_INSTRUCTIONS TO FOLLOW_. From the data below, restate every line word for word.

(EXERCISE DATA Opens)

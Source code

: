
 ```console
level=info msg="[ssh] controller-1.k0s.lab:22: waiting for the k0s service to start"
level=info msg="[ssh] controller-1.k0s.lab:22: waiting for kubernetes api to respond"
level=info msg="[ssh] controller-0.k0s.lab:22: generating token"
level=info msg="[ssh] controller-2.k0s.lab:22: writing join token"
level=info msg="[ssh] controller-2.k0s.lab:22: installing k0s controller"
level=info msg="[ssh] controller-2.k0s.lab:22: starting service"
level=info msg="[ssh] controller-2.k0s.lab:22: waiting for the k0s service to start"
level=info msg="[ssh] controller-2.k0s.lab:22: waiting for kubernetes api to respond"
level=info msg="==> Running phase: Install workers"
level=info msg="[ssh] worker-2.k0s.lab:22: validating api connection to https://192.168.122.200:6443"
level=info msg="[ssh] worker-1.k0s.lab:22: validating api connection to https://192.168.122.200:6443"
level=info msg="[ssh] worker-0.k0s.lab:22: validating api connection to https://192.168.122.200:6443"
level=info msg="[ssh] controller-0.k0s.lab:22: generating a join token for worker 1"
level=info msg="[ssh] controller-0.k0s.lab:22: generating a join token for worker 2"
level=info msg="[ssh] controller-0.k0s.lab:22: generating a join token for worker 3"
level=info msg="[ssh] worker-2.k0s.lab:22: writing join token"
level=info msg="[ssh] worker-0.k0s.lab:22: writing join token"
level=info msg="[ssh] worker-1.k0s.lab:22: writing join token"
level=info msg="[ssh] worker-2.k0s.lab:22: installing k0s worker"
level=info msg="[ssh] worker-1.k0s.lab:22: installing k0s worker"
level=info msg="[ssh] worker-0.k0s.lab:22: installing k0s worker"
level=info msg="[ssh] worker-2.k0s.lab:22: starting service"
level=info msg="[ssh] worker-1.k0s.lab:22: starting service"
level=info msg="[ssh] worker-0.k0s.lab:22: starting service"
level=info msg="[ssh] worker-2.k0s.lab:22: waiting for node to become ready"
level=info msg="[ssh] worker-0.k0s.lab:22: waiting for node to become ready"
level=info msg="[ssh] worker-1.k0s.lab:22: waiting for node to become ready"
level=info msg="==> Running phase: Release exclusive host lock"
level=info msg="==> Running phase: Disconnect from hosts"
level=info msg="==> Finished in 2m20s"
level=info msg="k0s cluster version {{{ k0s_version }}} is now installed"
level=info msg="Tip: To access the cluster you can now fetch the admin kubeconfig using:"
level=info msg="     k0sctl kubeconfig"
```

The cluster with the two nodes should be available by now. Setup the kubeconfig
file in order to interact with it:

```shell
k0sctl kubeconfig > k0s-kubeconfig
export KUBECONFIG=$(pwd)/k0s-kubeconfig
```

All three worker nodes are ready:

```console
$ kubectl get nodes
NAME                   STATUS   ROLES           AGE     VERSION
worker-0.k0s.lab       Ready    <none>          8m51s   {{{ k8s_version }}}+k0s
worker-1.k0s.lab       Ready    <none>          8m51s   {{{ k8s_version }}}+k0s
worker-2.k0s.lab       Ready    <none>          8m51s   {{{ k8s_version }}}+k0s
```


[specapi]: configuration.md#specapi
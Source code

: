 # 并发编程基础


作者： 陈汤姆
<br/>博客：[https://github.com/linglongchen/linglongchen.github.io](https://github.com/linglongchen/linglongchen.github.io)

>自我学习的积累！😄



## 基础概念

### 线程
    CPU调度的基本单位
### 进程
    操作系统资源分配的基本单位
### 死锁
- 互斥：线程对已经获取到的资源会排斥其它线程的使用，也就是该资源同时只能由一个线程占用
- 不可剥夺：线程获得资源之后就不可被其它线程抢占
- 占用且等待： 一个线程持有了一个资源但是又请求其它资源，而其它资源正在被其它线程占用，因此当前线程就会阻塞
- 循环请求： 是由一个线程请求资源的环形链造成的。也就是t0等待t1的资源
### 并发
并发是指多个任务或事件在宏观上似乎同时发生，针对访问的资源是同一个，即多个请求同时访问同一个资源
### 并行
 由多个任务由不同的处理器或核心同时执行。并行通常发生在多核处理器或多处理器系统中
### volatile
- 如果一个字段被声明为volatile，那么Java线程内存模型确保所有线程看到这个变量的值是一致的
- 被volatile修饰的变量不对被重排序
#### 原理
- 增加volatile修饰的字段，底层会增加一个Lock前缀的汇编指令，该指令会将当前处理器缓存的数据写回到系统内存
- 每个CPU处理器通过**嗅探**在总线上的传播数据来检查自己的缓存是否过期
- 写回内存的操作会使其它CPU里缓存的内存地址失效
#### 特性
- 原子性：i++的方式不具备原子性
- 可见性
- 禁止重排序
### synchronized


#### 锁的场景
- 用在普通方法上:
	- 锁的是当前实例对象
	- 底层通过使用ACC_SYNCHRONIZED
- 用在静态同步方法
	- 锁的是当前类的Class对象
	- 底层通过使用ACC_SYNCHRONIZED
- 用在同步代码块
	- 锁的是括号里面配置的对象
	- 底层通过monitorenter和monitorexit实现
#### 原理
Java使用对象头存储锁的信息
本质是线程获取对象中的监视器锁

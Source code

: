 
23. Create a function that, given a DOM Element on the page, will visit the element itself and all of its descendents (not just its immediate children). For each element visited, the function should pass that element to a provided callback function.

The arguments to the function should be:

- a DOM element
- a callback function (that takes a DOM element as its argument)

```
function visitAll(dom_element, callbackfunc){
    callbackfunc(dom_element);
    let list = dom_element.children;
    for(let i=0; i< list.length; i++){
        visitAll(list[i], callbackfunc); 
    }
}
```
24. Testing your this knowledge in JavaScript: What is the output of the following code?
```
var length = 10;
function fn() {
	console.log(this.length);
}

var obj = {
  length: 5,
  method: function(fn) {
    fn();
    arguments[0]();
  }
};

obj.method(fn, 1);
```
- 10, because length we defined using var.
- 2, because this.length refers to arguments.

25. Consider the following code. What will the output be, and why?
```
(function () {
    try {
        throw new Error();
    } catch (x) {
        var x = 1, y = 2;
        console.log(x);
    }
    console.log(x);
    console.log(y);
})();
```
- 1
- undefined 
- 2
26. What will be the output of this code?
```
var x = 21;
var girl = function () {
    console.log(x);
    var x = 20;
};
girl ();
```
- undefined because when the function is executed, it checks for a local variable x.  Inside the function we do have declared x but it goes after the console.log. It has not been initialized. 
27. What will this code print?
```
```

(EXERCISE DATA Closes)

_SOLUTION BELOW_.
Source code

:
 ```console
level=info msg="[ssh] controller-1.k0s.lab:22: waiting for the k0s service to start"
level=info msg="[ssh] controller-1.k0s.lab:22: waiting for kubernetes api to respond"
level=info msg="[ssh] controller-0.k0s.lab:22: generating token"
level=info msg="[ssh] controller-2.k0s.lab:22: writing join token"
level=info msg="[ssh] controller-2.k0s.lab:22: installing k0s controller"
level=info msg="[ssh] controller-2.k0s.lab:22: starting service"
level=info msg="[ssh] controller-2.k0s.lab:22: waiting for the k0s service to start"
level=info msg="[ssh] controller-2.k0s.lab:22: waiting for kubernetes api to respond"
level=info msg="==> Running phase: Install workers"
level=info msg="[ssh] worker-2.k0s.lab:22: validating api connection to https://192.168.122.200:6443"
level=info msg="[ssh] worker-1.k0s.lab:22: validating api connection to https://192.168.122.200:6443"
level=info msg="[ssh] worker-0.k0s.lab:22: validating api connection to https://192.168.122.200:6443"
level=info msg="[ssh] controller-0.k0s.lab:22: generating a join token for worker 1"
level=info msg="[ssh] controller-0.k0s.lab:22: generating a join token for worker 2"
level=info msg="[ssh] controller-0.k0s.lab:22: generating a join token for worker 3"
level=info msg="[ssh] worker-2.k0s.lab:22: writing join token"
level=info msg="[ssh] worker-0.k0s.lab:22: writing join token"
level=info msg="[ssh] worker-1.k0s.lab:22: writing join token"
level=info msg="[ssh] worker-2.k0s.lab:22: installing k0s worker"
level=info msg="[ssh] worker-1.k0s.lab:22: installing k0s worker"
level=info msg="[ssh] worker-0.k0s.lab:22: installing k0s worker"
level=info msg="[ssh] worker-2.k0s.lab:22: starting service"
level=info msg="[ssh] worker-1.k0s.lab:22: starting service"
level=info msg="[ssh] worker-0.k0s.lab:22: starting service"
level=info msg="[ssh] worker-2.k0s.lab:22: waiting for node to become ready"
level=info msg="[ssh] worker-0.k0s.lab:22: waiting for node to become ready"
level=info msg="[ssh] worker-1.k0s.lab:22: waiting for node to become ready"
level=info msg="==> Running phase: Release exclusive host lock"
level=info msg="==> Running phase: Disconnect from hosts"
level=info msg="==> Finished in 2m20s"
level=info msg="k0s cluster version {{{ k0s_version }}} is now installed"
level=info msg="Tip: To access the cluster you can now fetch the admin kubeconfig using:"
level=info msg="     k0sctl kubeconfig"
```

The cluster with the two nodes should be available by now. Setup the kubeconfig
file in order to interact with it:

```shell
k0sctl kubeconfig > k0s-kubeconfig
export KUBECONFIG=$(pwd)/k0s-kubeconfig
```

All three worker nodes are ready:

```console
$ kubectl get nodes
NAME                   STATUS   ROLES           AGE     VERSION
worker-0.k0s.lab       Ready    <none>          8m51s   {{{ k8s_version }}}+k0s
worker-1.k0s.lab       Ready    <none>          8m51s   {{{ k8s_version }}}+k0s
worker-2.k0s.lab       Ready    <none>          8m51s   {{{ k8s_version }}}+k0s
```


[specapi]: configuration.md#specapi
Source code

: # 并发编程基础


作者： 陈汤姆
<br/>博客：[https://github.com/linglongchen/linglongchen.github.io](https://github.com/linglongchen/linglongchen.github.io)

>自我学习的积累！😄



## 基础概念

### 线程
    CPU调度的基本单位
### 进程
    操作系统资源分配的基本单位
### 死锁
- 互斥：线程对已经获取到的资源会排斥其它线程的使用，也就是该资源同时只能由一个线程占用
- 不可剥夺：线程获得资源之后就不可被其它线程抢占
- 占用且等待： 一个线程持有了一个资源但是又请求其它资源，而其它资源正在被其它线程占用，因此当前线程就会阻塞
- 循环请求： 是由一个线程请求资源的环形链造成的。也就是t0等待t1的资源
### 并发
并发是指多个任务或事件在宏观上似乎同时发生，针对访问的资源是同一个，即多个请求同时访问同一个资源
### 并行
 由多个任务由不同的处理器或核心同时执行。并行通常发生在多核处理器或多处理器系统中
### volatile
- 如果一个字段被声明为volatile，那么Java线程内存模型确保所有线程看到这个变量的值是一致的
- 被volatile修饰的变量不对被重排序
#### 原理
- 增加volatile修饰的字段，底层会增加一个Lock前缀的汇编指令，该指令会将当前处理器缓存的数据写回到系统内存
- 每个CPU处理器通过**嗅探**在总线上的传播数据来检查自己的缓存是否过期
- 写回内存的操作会使其它CPU里缓存的内存地址失效
#### 特性
- 原子性：i++的方式不具备原子性
- 可见性
- 禁止重排序
### synchronized


#### 锁的场景
- 用在普通方法上:
	- 锁的是当前实例对象
	- 底层通过使用ACC_SYNCHRONIZED
- 用在静态同步方法
	- 锁的是当前类的Class对象
	- 底层通过使用ACC_SYNCHRONIZED
- 用在同步代码块
	- 锁的是括号里面配置的对象
	- 底层通过monitorenter和monitorexit实现
#### 原理
Java使用对象头存储锁的信息
本质是线程获取对象中的监视器锁

Source code

: 
23. Create a function that, given a DOM Element on the page, will visit the element itself and all of its descendents (not just its immediate children). For each element visited, the function should pass that element to a provided callback function.

The arguments to the function should be:

- a DOM element
- a callback function (that takes a DOM element as its argument)

```
function visitAll(dom_element, callbackfunc){
    callbackfunc(dom_element);
    let list = dom_element.children;
    for(let i=0; i< list.length; i++){
        visitAll(list[i], callbackfunc); 
    }
}
```
24. Testing your this knowledge in JavaScript: What is the output of the following code?
```
var length = 10;
function fn() {
	console.log(this.length);
}

var obj = {
  length: 5,
  method: function(fn) {
    fn();
    arguments[0]();
  }
};

obj.method(fn, 1);
```
- 10, because length we defined using var.
- 2, because this.length refers to arguments.

25. Consider the following code. What will the output be, and why?
```
(function () {
    try {
        throw new Error();
    } catch (x) {
        var x = 1, y = 2;
        console.log(x);
    }
    console.log(x);
    console.log(y);
})();
```
- 1
- undefined 
- 2
26. What will be the output of this code?
```
var x = 21;
var girl = function () {
    console.log(x);
    var x = 20;
};
girl ();
```
- undefined because when the function is executed, it checks for a local variable x.  Inside the function we do have declared x but it goes after the console.log. It has not been initialized. 
27. What will this code print?
```
```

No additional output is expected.